You missed something. Check the "To Do List". It does not list successful recordings, but it does list any failed recordings and it does list when a recording is deleted by a user.


----------



## lrhorer (Aug 31, 2003)

videobruce said:


> It worked for the past 50 or so years.


The buggy whip worked for hundreds of years. Are you complaining to the automotive companies they don't include buggy whips? The stop button was only necessary on tape recorders because they employed a serially accessed medium. The tape had to started and stopped. One does not start and stop random access media.



videobruce said:


> My "tone" reflects the corporate greedy mentality of the company that has put a stranglehold on the entire DVR market through their endless lawsuits.


Well, I defended your tone previously, but now you are starting to get whiny. There is nothing of greed evident here, just good engineering, for the most part, and a few possibly questionable engineering decisions.


----------



## lrhorer (Aug 31, 2003)

jrtroo said:


> Suggestions is one of the most powerful tools a tivo has. Some don't like it, but I would recommend leaving it on for a while to see what you think about it. The shows it records does not impact season passes or wish lists.


I've said this so many times I can't begin to count them all, but the main problem is so many people are thinking of the TiVo in an ineffectual way. They think of it as just a more powerful, more convenient VCR. To be sure, it does everything a VCR can, but then an Abrams tank can be used to plow a field just like a tractor can.

Fundamentally, the TiVo is a filter that can automatically eliminate all the garbage (well, almost all) with which one woud otherwise have to deal when selecting material while watching TV. The most obvious "garbage" is the programming one does not wish to record, of course. With the VCR, this meant "merely" not recording the programs one did not wish to see. The problem with that notion, however, is there is a huge, huge volume of content out there, and one must at some level make one's self acquainted with the bulk of that garbage in order to know what one doesn't want. The TiVo takes the massive amount of time and trouble away from the user and saddled itself with it, so the user needn't worry about it.

Of course it deals automatically with shifting TV schedules (given at least a couple of day's notice) and sorting between reruns and new broadcasts, if the user likes, but it can do so much more. It also can completely eliminate the user's need to worry about such garbage as when and on what channel a program may appear. The most powerful use of the TiVo can be made by thinking if it as a time and channnel independent *SOURCE* of TV programming, not a recipient of programming at various times and from various channels. Let the TiVo worry about what, when, and where, and just worry about what you want to watch at this moment. The TiVo can eliminate not only the "garbage" of poor quality programming, it also eliminates the "garbage" of time and channels in the schedule. I could not tell you on what date, at what time, or on what channel even a single program (other than news and weather) comes on. I let the Tivo worry about such utterly unnecessary (to the user) information. On my TiVo, there is only one network: NPL.
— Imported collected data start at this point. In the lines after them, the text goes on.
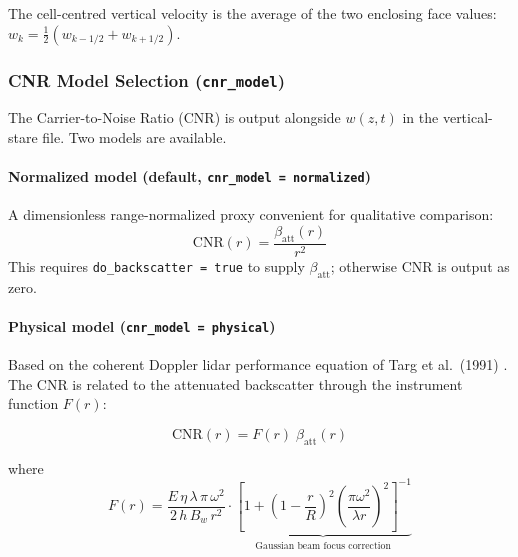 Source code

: \documentclass[11pt,letterpaper]{article}
\begin{document}
The cell-centred vertical velocity is the average of the two enclosing face values:
$w_k = \tfrac{1}{2}(w_{k-1/2} + w_{k+1/2})$.

\subsubsection{CNR Model Selection (\texttt{cnr\_model})}

The Carrier-to-Noise Ratio (CNR) is output alongside $w(z,t)$ in the vertical-stare file.
Two models are available.

\paragraph{Normalized model (default, \texttt{cnr\_model = normalized})}

A dimensionless range-normalized proxy convenient for qualitative comparison:
\begin{equation}
  \mathrm{CNR}(r) = \frac{\beta_\mathrm{att}(r)}{r^2}
  \label{eq:cnr_normalized}
\end{equation}
This requires \texttt{do\_backscatter = true} to supply $\beta_\mathrm{att}$;
otherwise CNR is output as zero.

\paragraph{Physical model (\texttt{cnr\_model = physical})}

Based on the coherent Doppler lidar performance equation of Targ et al.\ (1991)
\cite{Targ1991}.  The CNR is related to the attenuated backscatter through the
instrument function $F(r)$:

\begin{equation}
  \boxed{\mathrm{CNR}(r) = F(r)\;\beta_\mathrm{att}(r)}
  \label{eq:cnr_physical}
\end{equation}

where
\begin{equation}
  F(r) = \frac{E\,\eta\,\lambda\,\pi\,\omega^2}{2\,h\,B_w\,r^2}
  \cdot\underbrace{\left[1 + \left(1-\frac{r}{R}\right)^2
    \!\left(\frac{\pi\omega^2}{\lambda r}\right)^{\!2}\right]^{-1}}_{\text{Gaussian beam focus correction}}
  \label{eq:F_targ}
\end{equation}
\end{document}
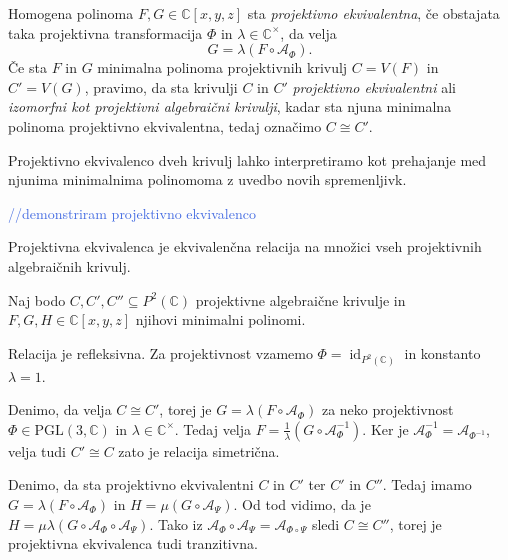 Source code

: \documentclass[mat1]{fmfdelo}
\numberwithin{equation}{section}
\newcommand{\C}{\mathbb C}
\newcommand{\CM}{\mathbb C ^\times}
\newcommand{\PC}{P^2(\mathbb C)}
\newcommand{\Cxyz}{\C[x,y,z]}
\newcommand{\inv}{^{-1}}
\newcommand{\kom}[1]{
    \textcolor{RoyalBlue}{//#1}
}
\DeclareMathOperator{\id}{id}
\theoremstyle{definition}
\begin{document}
\begin{definicija}
    Homogena polinoma $F,G \in \Cxyz$ sta \emph{projektivno ekvivalentna}, če obstajata taka projektivna transformacija $\Phi$ in $\lambda \in \CM$, da velja
    $$ G = \lambda (F \circ \mathcal{A}_\Phi). $$
    Če sta $F$ in $G$ minimalna polinoma projektivnih krivulj $C = V(F)$ in $C' = V(G)$, pravimo, da sta krivulji $C$ in $C'$ \emph{projektivno ekvivalentni} ali \emph{izomorfni kot projektivni algebraični krivulji}, kadar sta njuna minimalna polinoma projektivno ekvivalentna, tedaj označimo $C \cong C'$. 
\end{definicija}

Projektivno ekvivalenco dveh krivulj lahko interpretiramo kot prehajanje med njunima minimalnima polinomoma z uvedbo novih spremenljivk.

\begin{primer*}
    \kom{demonstriram projektivno ekvivalenco}
\end{primer*}

\begin{trditev}
    Projektivna ekvivalenca je ekvivalenčna relacija na množici vseh projektivnih algebraičnih krivulj.
\end{trditev}

\begin{dokaz}
    Naj bodo $C, C', C'' \subseteq \PC$ projektivne algebraične krivulje in $F, G, H \in \Cxyz$ njihovi minimalni polinomi. 
    \par Relacija je refleksivna. Za projektivnost vzamemo $\Phi = \id_{\PC}$ in konstanto $\lambda = 1$. 
    \par Denimo, da velja $C \cong C'$, torej je $G = \lambda (F \circ \mathcal{A}_\Phi)$ za neko projektivnost $\Phi \in \operatorname{PGL(3, \C)}$ in $\lambda \in \CM$. Tedaj velja $F = \frac{1}{\lambda} (G \circ \mathcal{A}_\Phi\inv)$. Ker je $\mathcal{A}_\Phi\inv = \mathcal{A}_{\Phi\inv}$, velja tudi $C' \cong C$ zato je relacija simetrična. 
    \par Denimo, da sta projektivno ekvivalentni $C$ in $C'$ ter $C'$ in $C''$. Tedaj imamo $G = \lambda (F \circ \mathcal{A}_\Phi)$ in $H = \mu (G \circ \mathcal{A}_\Psi)$. Od tod vidimo, da je $H = \mu\lambda(G \circ \mathcal{A}_\Phi \circ \mathcal{A}_\Psi)$. Tako iz $\mathcal{A}_\Phi \circ \mathcal{A}_\Psi = \mathcal{A}_{\Phi \circ \Psi}$ sledi $C \cong C''$, torej je projektivna ekvivalenca tudi tranzitivna. 
\end{dokaz}
\end{document}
Suggestions are a very powerful component of that paradigm. Through one's voting habits using the <Thumbs Up> and very importantly <Thumbs Down> buttons, the TiVo learns the user's tastes astoundingly well and in an astonishingly short period of time, and uses that information to choose programs to record (or at least suggest).
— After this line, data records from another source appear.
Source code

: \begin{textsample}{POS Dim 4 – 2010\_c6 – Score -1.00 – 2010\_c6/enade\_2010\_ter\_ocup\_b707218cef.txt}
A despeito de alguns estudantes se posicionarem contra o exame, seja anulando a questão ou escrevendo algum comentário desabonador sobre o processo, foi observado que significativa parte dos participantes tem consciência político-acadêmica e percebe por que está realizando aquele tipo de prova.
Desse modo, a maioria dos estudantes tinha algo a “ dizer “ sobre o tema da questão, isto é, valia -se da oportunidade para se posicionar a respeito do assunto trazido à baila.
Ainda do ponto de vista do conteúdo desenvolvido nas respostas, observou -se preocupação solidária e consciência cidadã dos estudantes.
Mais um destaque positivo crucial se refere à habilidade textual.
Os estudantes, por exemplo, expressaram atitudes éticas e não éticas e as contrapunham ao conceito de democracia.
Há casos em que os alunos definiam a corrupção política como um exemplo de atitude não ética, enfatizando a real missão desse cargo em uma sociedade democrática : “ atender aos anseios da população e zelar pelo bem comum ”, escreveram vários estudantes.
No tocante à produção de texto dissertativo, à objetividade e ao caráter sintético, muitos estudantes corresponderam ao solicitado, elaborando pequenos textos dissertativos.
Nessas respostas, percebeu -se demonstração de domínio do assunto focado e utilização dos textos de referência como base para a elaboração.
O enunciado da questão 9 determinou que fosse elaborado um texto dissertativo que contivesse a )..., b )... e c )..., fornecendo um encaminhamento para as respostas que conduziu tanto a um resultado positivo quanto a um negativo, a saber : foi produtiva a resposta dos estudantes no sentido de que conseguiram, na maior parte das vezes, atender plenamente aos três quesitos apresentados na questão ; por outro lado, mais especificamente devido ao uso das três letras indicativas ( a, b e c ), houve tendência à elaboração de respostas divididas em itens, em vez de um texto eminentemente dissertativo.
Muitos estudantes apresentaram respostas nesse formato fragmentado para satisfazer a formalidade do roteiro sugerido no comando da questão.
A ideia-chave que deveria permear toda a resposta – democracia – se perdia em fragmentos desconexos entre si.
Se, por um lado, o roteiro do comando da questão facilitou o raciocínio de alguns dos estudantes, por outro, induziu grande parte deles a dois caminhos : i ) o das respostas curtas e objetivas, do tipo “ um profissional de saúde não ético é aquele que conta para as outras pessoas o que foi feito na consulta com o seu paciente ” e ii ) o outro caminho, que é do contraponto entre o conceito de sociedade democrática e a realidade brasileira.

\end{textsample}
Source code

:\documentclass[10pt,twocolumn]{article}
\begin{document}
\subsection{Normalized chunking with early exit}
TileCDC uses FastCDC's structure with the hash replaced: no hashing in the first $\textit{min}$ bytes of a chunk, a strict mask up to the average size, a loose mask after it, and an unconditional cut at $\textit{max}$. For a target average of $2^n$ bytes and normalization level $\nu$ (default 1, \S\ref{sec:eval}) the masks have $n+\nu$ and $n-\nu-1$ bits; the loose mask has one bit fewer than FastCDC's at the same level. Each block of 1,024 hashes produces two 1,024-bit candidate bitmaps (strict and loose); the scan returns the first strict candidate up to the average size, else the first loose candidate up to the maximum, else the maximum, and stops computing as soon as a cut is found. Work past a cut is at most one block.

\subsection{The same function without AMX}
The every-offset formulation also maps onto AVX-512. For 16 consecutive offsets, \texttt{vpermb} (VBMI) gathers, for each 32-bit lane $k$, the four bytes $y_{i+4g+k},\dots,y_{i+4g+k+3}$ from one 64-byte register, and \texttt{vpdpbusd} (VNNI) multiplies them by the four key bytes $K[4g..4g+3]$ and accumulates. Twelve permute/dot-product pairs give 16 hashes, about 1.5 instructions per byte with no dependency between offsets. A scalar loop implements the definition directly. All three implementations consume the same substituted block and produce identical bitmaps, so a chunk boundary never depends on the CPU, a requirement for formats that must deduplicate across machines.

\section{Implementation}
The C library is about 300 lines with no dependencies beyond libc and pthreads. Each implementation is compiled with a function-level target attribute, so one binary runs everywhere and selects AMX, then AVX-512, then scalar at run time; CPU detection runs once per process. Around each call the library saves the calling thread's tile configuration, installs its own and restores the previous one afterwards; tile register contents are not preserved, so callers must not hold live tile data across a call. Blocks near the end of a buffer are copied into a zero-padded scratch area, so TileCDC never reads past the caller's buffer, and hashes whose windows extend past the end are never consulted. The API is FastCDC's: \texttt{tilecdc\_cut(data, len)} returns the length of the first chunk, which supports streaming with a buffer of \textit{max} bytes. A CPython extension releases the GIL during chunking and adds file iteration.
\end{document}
If one relied only on suggestions, would the TiVo record every single program the user likes? Probably not, although it would do a surprisingly fair job of it. That said, the TiVo has much more flexible ideas in mind than just what Suggestions selections are recorded. In additon to choosing whether to record or not, Suggestions are given a low priority. They will never overwrite a scheduled program, and they will be unceremoniously deleted if space is needed for a schedule program. It is a non-specific recording method. Specific recordings are taken to be more important and are handled by Season Passes, Wish Lists, or specific recording requests.
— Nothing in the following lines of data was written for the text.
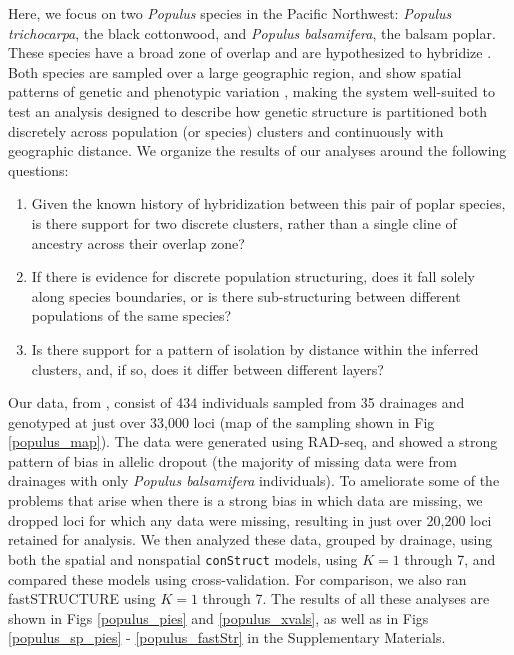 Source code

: \documentclass[12pt]{article}
\begin{document}
Here, we focus on two \textit{Populus} species in the Pacific Northwest: 
\textit{Populus trichocarpa}, the black cottonwood,
and \textit{Populus balsamifera}, the balsam poplar.
These species have a broad zone of overlap and are hypothesized to hybridize \citep{geraldes_etal_2014, suarezgonzalez_etal_2016}.
Both species are sampled over a large geographic region, 
and show spatial patterns of genetic and phenotypic variation \citep{slavov_etal_2012, mckown_etal_2013},
making the system well-suited to test an analysis designed to describe
how genetic structure is partitioned both discretely across population (or species) clusters
and continuously with geographic distance.
We organize the results of our analyses around the following questions: 
\begin{enumerate}
\item Given the known history of hybridization between this pair of poplar species, 
is there support for two discrete clusters, 
rather than a single cline of ancestry across their overlap zone?
\item If there is evidence for discrete population structuring, 
does it fall solely along species boundaries, 
or is there sub-structuring between different populations of the same species?
\item Is there support for a pattern of isolation by distance within
the inferred clusters, and, if so, 
does it differ between different layers?
\end{enumerate}

Our data, from \cite{geraldes_etal_2014}, 
consist of 434 individuals sampled from 35 drainages 
and genotyped at just over 33,000 loci (map of the sampling shown in Fig \ref{populus_map}).
The data were generated using RAD-seq, 
and showed a strong pattern of bias in allelic dropout 
(the majority of missing data were from drainages with only \textit{Populus balsamifera} individuals).
To ameliorate some of the problems that arise when there is a strong bias in which data are missing, 
we dropped loci for which any data were missing, 
resulting in just over 20,200 loci retained for analysis.  
We then analyzed these data, grouped by drainage, using both the spatial and nonspatial \texttt{conStruct} models, 
using $K = 1$ through 7,
and compared these models using cross-validation.
For comparison, we also ran fastSTRUCTURE \citep{fastStructure} 
using $K = 1$ through 7.
The results of all these analyses are shown in 
Figs \ref{populus_pies} and \ref{populus_xvals}, 
as well as in Figs \ref{populus_sp_pies} - \ref{populus_fastStr} in the Supplementary Materials.
\end{document}
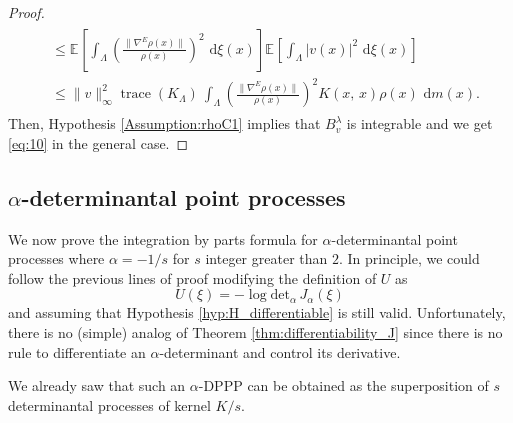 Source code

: \documentclass[11pt,a4paper]{amsart}
\begin{document}
\begin{proof}
\begin{multline*}
    \begin{aligned}
      & \le {{\mathbb E}_{{}}\left[{{\int_\Lambda
        \left(\frac{\|\nabla^E\rho(x)\|}{\rho(x)}\right)^2{\text{ d}}\xi(x)}}\right]}{{\mathbb E}_{{}}\left[{{\int_\Lambda
        |v(x)|^2{\text{ d}}\xi(x)}}\right]}
      \\
      &\le \|v\|_\infty^2 {\operatorname{trace}}(K_\Lambda)\ \int_\Lambda
      \left(\frac{\|\nabla^E\rho(x)\|}{\rho(x)}\right)^2K(x,\,
      x)\rho(x){\text{ d}} m(x).
    \end{aligned}
  \end{multline*}
  Then, Hypothesis \ref{Assumption:rhoC1} implies that $B^\lambda_v$
  is integrable and we get \eqref{eq:10} in the general case.
\end{proof}
\subsection{$\alpha$-determinantal point processes}
\label{sec:alpha-determ-point}
We now prove the integration by parts formula for
$\alpha$-determinantal point processes where $\alpha=-1/s$ for $s$
integer greater than $2$. In principle, we could follow the previous
lines of proof modifying the definition of $U$ as
\begin{equation*}
  U(\xi)=-\log{{\text{det}}}_\alpha\, J_\alpha(\xi)
\end{equation*}
and assuming that Hypothesis \ref{hyp:H_differentiable} is still
valid. Unfortunately, there is no (simple) analog of Theorem
\ref{thm:differentiability_J} since there is no rule to differentiate
an $\alpha$-determinant and control its derivative.

We already saw that such an $\alpha$-DPPP can be obtained as the
superposition of $s$ determinantal processes of kernel $K/s$.
\end{document}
More important than what the Suggestions record, however, is what they do not record. They don't record crap, "crap" being defined by the owner's tastes, not someone else's idea of crap. Do they record the "best" stuff? Well, yes, sometimes. Season Passes, Wishlists, and user-specified recordings will inevitably sometimes miss a really great recording here and there, and when that happens, there is a good chance the TiVo will catch it with a Suggestions selection. Most users, however, don't select a program to watch merely based on how good it is. Taken to the extreme, this would mean the user only ever watched a single show, over and over again, and nothing else. They would only watch the single best video ever made. That's a ridiculous extreme, of course, but I am merely illustrating a point. One normally chooses what one wishes to watch not only by how good the program may be, but also by in what mood the person happen to be at the moment. So, for example, my TiVo oftem records old series like M*A*S*H or Wings, silly modern programs like America's Funniest Home Videos, documentaries on Animal Planet or National Geographic, an interview on USA network, or whatever. None of these are something I wouild watch on a daily, or even a weekly basis, but I nonetheless do enjoy watching one or the other of these from time to time. When I pull up the NPL, if I don't have a specific item in mind, or if none of the "regular" stuff tickles my fancy at the moment, there are virtually always a few items in suggestions that are worth a look.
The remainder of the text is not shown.